Filmbesprechungen

Ganzer halber Bruder

Inhalt

Frisch aus dem Gefängnis entlassen, sollte für Immobilienbetrüger Thomas endlich ein neues Leben beginnen. Er erfährt von der Erbschaft eines Hauses, indem allerdings sein bisher unbekannter Halbbrüder Roland ein lebenslanges Wohnrecht genießt. Die große Kohle vor Augen versucht Thomas nun seinen behinderten Bruder vor die Tür zu setzen, um das Objekt endlich verkaufen zu können…

Fazit

Es Bedarf nicht einmal die Sichtung eines Trailers oder gar des ganzen Filmes – denn schon bereits die kurze Inhaltsangabe genügt, um zu wissen, wie der Haase hier läuft. “Ganzer halber Bruder” war ein extrem durchschaubarer Streifen, der ohne größere Überraschungen sein Standard-Programm herunterspulte, mit guten Darstellern und einigen gelungenen Momenten dennoch einen versöhnlichen Eindruck hinterließ.

Die Handlung war weder sonderlich originell, noch irgendwie unvorhersehbar präsentiert. Alles lief nach bewährten Mustern und Überraschungen waren Mangelware. Mann konnte die nächsten Aktionen stets erahnen, deren Ausgang selbstverständlich früh erkennen. Warum dies letztlich aber nicht zur Frustration führte, lag an erster Linie an den liebenswerten Hauptdarstellern, die einen tollen Job gemacht haben.

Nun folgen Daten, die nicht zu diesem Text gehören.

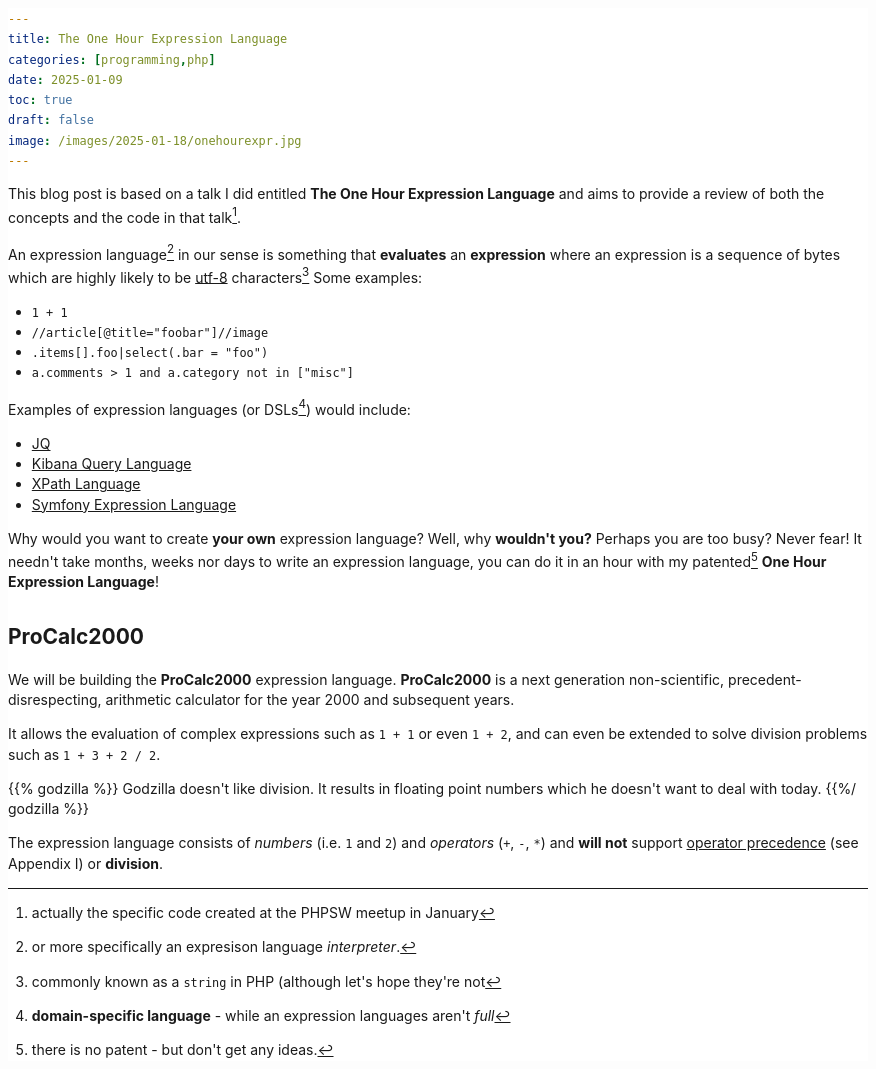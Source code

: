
 ```yaml
---
title: The One Hour Expression Language
categories: [programming,php]
date: 2025-01-09
toc: true
draft: false
image: /images/2025-01-18/onehourexpr.jpg
---
```


This blog post is based on a talk I did entitled **The One Hour Expression Language** and aims to provide a review of both the concepts and the code in that talk[^talk].

An expression language[^interpreter] in our sense is something that **evaluates**
an **expression** where an expression is a sequence of bytes which are highly likely
to be [utf-8](https://en.wikipedia.org/wiki/UTF-8) characters[^utf8] Some
examples:

- `1 + 1`
- `//article[@title="foobar"]//image`
- `.items[].foo|select(.bar = "foo")`
- `a.comments > 1 and a.category not in ["misc"]`

Examples of expression languages (or DSLs[^dsl]) would include:

- [JQ](https://jqlang.github.io/jq/manual)
- [Kibana Query Language](https://www.elastic.co/guide/en/kibana/current/kuery-query.html)
- [XPath Language](https://www.w3.org/TR/1999/REC-xpath-19991116/)
- [Symfony Expression Language](https://symfony.com/doc/current/components/expression_language.html)

Why would you want to create **your own** expression language? Well, why **wouldn't you?** Perhaps you are too busy? Never fear! It needn't take months, weeks nor days to write an expression language, you can do it in an hour with my patented[^patents] **One Hour Expression Language**!

## ProCalc2000

We will be building the **ProCalc2000** expression language. **ProCalc2000**
is a next generation non-scientific, precedent-disrespecting, arithmetic calculator for the year 2000 and subsequent years.

It allows the evaluation of complex expressions such as `1 + 1` or even `1 +
2`, and can even be extended to solve division problems such as `1 +
3 + 2 / 2`.

{{% godzilla %}}
Godzilla doesn't like division. It results in floating point numbers which he
doesn't want to deal with today.
{{%/ godzilla %}}

The expression language consists of _numbers_ (i.e. `1` and `2`) and _operators_ (`+`, `-`,
`*`) and **will not** support [operator precedence](https://www.mathsisfun.com/operation-order-bodmas.html) (see Appendix I) or **division**.


[^actual]: Actual times may vary according to you.
[^dsl]: **domain-specific language** - while an expression languages aren't _full_
[^interpreter]: or more specifically an expresison language _interpreter_.
[^patents]: there is no patent - but don't get any ideas.
[^talk]: actually the specific code created at the PHPSW meetup in January
[^utf8]: commonly known as a `string` in PHP (although let's hope they're not
[^othercool]: the tokenizer is useful in its own right, for example you could
[^allthework]: it's common and possibly more performant to implement the
[^doctrine]: it was also through the Doctrine project's query builders that I discovered the power of walking trees 🌲.
[^thewrong]: it's only wrong if you expected a different answer.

Die Chemie zwischen Christoph Maria Herbst (“Stromberg”) und Nicolas Randel hat einfach wunderbar gepasst, wobei auch der restliche Cast mit eigenwilligen Auftritten (Akzenten, Verhaltensweisen) für ein paar vergnügliche Momente sorgte. Es machte Laune, sich inmitten der gut aufgelegten Charaktere fallen zu lassen und ihnen das Ruder in dieser ach so schablonenhaften Handlung zu überlassen.

Technisch gab man sich erwartungsgemäß keine Blöße. Der typische warme und klare Look deutscher Komödien war auch hier zugegen und der Soundtrack passte prima zum Geschehen. Die Schauplätze waren eher unspektakulär, aber das ging in Ordnung.

Eigentlich müsste man diesen Film gar nicht sehen und kann sich den kompletten Inhalt schlichtweg problemlos vorstellen. Dank Herbst und Randel ist aber dennoch für einen gewissen Unterhaltungswert gesorgt und eine Sichtung somit keine verschwendete Zeit. Wer solche “Gute-Laune-Werke” mag, darf also mit guten Gewissen einen Blick wagen und macht nichts verkehrt. Im Grunde ein schöner Streifen – wäre er doch nicht ganz so simpel gestrickt.